Given data below:

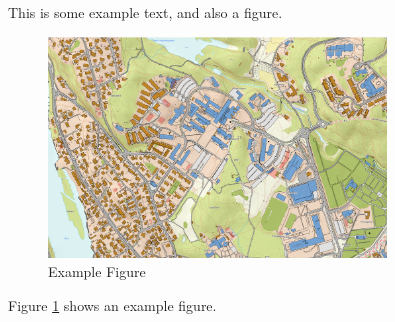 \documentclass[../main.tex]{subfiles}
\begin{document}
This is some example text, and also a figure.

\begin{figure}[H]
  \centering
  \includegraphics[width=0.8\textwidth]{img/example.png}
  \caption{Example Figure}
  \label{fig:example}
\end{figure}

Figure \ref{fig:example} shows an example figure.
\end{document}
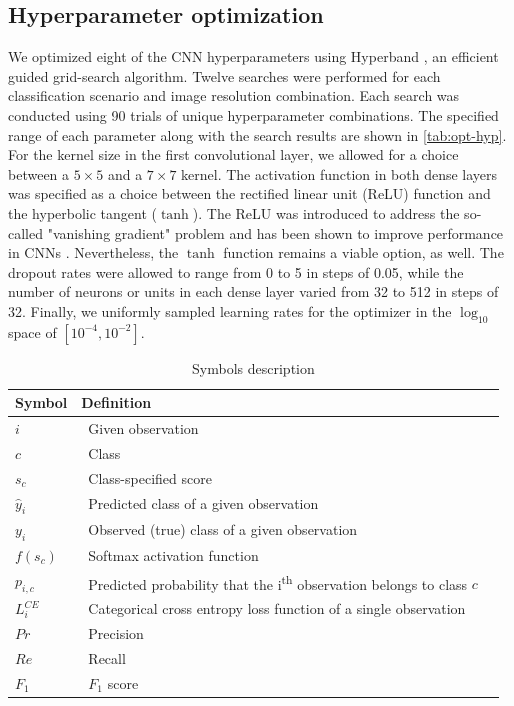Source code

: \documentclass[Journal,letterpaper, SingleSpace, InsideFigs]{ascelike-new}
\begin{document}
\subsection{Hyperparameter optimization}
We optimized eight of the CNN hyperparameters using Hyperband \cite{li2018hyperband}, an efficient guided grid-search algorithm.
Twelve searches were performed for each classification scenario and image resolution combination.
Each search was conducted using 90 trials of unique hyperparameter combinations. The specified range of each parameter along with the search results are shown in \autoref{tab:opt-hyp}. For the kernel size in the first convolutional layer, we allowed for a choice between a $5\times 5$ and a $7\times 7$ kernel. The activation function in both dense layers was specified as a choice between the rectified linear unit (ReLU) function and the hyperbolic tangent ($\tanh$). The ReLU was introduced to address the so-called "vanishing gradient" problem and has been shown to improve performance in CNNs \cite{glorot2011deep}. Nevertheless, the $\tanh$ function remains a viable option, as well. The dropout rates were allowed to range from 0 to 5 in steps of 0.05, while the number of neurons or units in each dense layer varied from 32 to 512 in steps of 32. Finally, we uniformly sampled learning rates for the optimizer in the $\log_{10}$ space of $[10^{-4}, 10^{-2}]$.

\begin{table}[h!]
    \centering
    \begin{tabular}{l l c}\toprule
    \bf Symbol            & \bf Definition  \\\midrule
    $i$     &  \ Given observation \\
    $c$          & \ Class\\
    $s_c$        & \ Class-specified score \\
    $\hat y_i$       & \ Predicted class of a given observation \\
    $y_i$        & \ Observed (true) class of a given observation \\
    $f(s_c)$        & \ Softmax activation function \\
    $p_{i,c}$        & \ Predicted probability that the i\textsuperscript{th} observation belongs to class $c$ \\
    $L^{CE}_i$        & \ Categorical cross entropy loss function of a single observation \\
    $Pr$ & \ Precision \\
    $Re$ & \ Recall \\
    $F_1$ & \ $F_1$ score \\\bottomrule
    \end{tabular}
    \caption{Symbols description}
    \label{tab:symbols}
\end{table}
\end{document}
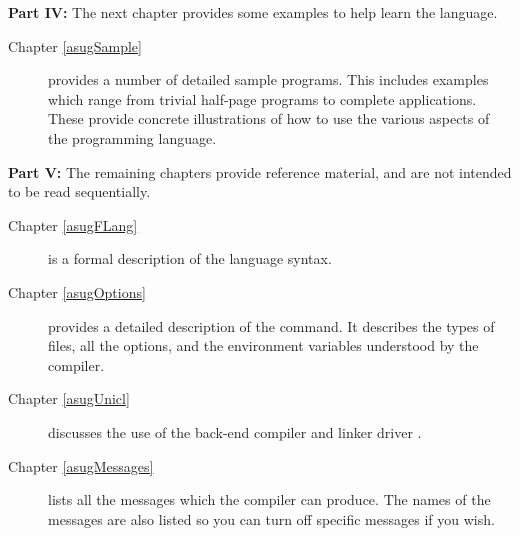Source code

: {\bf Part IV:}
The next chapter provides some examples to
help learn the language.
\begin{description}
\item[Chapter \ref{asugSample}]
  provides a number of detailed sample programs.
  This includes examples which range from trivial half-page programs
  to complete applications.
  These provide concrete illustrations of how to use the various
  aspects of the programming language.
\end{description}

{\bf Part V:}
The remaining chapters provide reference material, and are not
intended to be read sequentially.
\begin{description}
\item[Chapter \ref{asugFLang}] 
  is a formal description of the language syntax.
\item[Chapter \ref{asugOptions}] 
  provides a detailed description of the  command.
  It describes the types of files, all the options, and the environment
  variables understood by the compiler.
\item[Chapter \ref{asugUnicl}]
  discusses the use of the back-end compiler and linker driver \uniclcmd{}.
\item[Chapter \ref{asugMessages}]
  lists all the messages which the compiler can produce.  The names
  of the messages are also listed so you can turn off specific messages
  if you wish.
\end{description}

End of Given data.
Given data below:

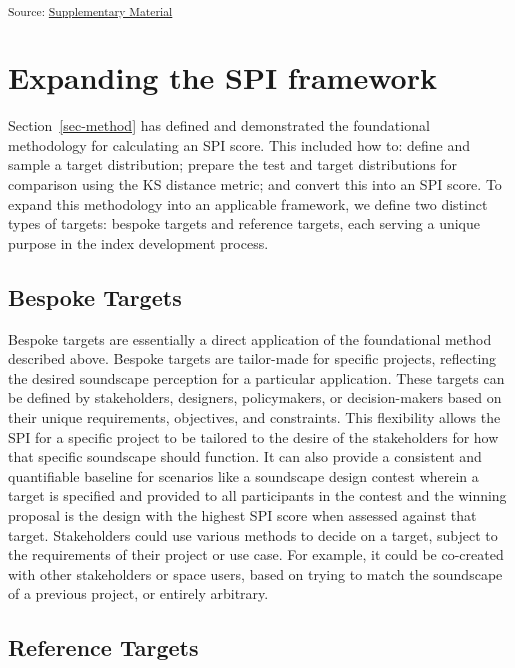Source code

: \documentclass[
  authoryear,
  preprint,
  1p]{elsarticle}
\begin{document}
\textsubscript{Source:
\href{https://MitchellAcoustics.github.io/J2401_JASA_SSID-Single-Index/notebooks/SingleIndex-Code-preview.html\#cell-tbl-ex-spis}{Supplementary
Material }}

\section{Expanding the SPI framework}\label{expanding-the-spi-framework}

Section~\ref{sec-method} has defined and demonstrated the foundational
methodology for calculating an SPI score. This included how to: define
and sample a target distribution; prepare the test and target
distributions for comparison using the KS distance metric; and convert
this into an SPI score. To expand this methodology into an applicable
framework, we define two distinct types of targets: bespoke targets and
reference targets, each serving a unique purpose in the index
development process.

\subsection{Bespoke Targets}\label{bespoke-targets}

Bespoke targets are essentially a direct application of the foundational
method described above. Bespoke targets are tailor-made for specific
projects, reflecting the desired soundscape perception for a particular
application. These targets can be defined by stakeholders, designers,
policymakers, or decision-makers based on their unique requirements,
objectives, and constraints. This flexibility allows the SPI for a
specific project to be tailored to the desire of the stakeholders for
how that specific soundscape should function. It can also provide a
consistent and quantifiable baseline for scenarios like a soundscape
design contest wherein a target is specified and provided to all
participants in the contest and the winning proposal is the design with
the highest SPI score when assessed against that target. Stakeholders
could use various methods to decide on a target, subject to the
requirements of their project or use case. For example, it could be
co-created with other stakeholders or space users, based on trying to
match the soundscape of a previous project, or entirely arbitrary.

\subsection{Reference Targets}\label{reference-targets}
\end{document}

End of Given data.

**Brief:** If the string "provides" appears in a line of the entries, report the line.

**Written answer:**
The next chapter provides some examples to
  provides a number of detailed sample programs.
  provides a detailed description of the  command.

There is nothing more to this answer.